À 31 ans, Primoz Roglic a confirmé ses qualités de coureur complet sur Liège-Bastogne-Liège, puis sur la Vuelta. De même que ses capacités de stratège. Parfait tacticien sur les précédentes courses par étapes qu’il avait déjà ajouté à son palmarès, le leader de la Jumbo-Visma s’est conforté dans ce rôle sur cette 75e Vuelta. Vainqueur dès la première étape, Roglic a enchaîné ensuite trois autres victoires (dont une sur l’unique contre-la-montre de l’épreuve). Il s’est même classé à douze reprises dans les dix premiers d’une étape, sur seulement dix-huit étapes disputées, un record sur ces vingt dernières années. Et alors que son équipe apparaissait comme la plus solide du Tour de France, ses équipiers sont apparus plus émoussés en cette fin de Vuelta. Mais cela n’a pas empêché le leader de confirmer sa condition, malgré quelques craintes en haute altitude, comme au sommet de l’Angliru.

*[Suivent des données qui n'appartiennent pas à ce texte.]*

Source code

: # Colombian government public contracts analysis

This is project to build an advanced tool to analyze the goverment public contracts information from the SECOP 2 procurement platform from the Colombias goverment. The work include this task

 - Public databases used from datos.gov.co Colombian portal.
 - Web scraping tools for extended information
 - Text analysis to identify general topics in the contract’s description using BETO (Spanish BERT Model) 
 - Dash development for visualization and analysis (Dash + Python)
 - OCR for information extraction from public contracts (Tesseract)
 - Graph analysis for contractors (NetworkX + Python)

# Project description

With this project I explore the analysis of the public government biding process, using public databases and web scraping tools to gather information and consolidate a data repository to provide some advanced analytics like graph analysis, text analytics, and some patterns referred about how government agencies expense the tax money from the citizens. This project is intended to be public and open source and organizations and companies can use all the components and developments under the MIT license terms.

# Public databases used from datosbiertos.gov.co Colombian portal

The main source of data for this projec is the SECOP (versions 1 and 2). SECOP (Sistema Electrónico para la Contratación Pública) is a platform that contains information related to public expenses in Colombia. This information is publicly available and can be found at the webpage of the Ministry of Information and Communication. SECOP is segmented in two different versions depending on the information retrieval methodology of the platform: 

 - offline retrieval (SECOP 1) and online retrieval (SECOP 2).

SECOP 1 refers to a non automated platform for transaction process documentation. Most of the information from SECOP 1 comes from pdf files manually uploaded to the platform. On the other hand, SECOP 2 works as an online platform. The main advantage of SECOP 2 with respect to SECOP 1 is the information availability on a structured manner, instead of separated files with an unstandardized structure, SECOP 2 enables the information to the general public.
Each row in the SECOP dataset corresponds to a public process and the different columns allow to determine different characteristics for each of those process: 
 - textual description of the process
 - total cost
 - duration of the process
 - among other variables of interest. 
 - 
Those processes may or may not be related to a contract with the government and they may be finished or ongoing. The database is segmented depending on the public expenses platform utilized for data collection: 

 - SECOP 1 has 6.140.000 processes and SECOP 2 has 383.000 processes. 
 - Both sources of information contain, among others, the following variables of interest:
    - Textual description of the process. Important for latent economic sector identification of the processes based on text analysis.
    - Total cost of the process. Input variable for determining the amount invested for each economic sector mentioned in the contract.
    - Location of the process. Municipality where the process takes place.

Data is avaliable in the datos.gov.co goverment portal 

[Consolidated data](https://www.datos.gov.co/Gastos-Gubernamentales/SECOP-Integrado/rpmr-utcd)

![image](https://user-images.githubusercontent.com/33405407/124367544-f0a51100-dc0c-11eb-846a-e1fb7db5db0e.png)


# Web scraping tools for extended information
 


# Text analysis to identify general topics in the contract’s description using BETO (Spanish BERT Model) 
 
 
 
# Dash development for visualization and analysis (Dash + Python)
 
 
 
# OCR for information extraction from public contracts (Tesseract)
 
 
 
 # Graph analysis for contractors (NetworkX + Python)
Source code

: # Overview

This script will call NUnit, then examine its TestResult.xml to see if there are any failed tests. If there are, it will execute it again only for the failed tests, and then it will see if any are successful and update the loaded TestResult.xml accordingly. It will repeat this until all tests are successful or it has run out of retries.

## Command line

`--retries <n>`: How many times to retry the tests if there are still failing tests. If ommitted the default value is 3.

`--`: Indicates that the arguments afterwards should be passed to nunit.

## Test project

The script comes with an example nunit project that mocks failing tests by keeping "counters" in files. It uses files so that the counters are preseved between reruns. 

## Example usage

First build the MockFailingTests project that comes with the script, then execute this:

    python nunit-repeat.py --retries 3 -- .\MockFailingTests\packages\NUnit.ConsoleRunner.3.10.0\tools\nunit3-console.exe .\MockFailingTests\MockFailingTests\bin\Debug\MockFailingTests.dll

Ces faux-pas en montagne n’ont finalement pas eu d’impact sur sa position au général, renforcée par les bonifications remportées grâce à ses victoires d’étapes, et ses podiums. Cela a d’ailleurs longtemps fait parler sur les réseaux sociaux. Car sans les bonifications obtenues tout au long de ces trois semaines, Roglic serait deuxième de ce Tour d’Espagne, à huit secondes de Richard Carapaz. L’Equatorien a en effet réalisé de meilleurs temps en montagne, rattrapant même le retard pris sur l’unique chrono de l’épreuve. Les bonifications font toutefois partie de cette Vuelta, le règlement est connu en amont, et Primoz Roglic en a profité pour se mettre à l’abri en tête du classement général. Non sans oublier de remercier ceux qui l’ont aidé à atteindre ce deuxième sacre consécutif sur le Tour d’Espagne : « Je remercie l’équipe pour l’ensemble de la saison, tout le monde a donné le meilleur pour que nous enchaînions les victoires. Même sur cette Vuelta, tous mes équipiers ont travaillé comme ils le pouvaient, malgré la fin de la saison. Je suis très heureux de ce que nous avons pu réaliser sur une telle course ». Une course difficile, avec un enchaînement d’étapes montagneuses et d’étapes pour puncheurs. Parfait pour un coureur explosif comme Roglic, qui peut sprinter ou tenir la dragée haute aux grimpeurs en haute montagne.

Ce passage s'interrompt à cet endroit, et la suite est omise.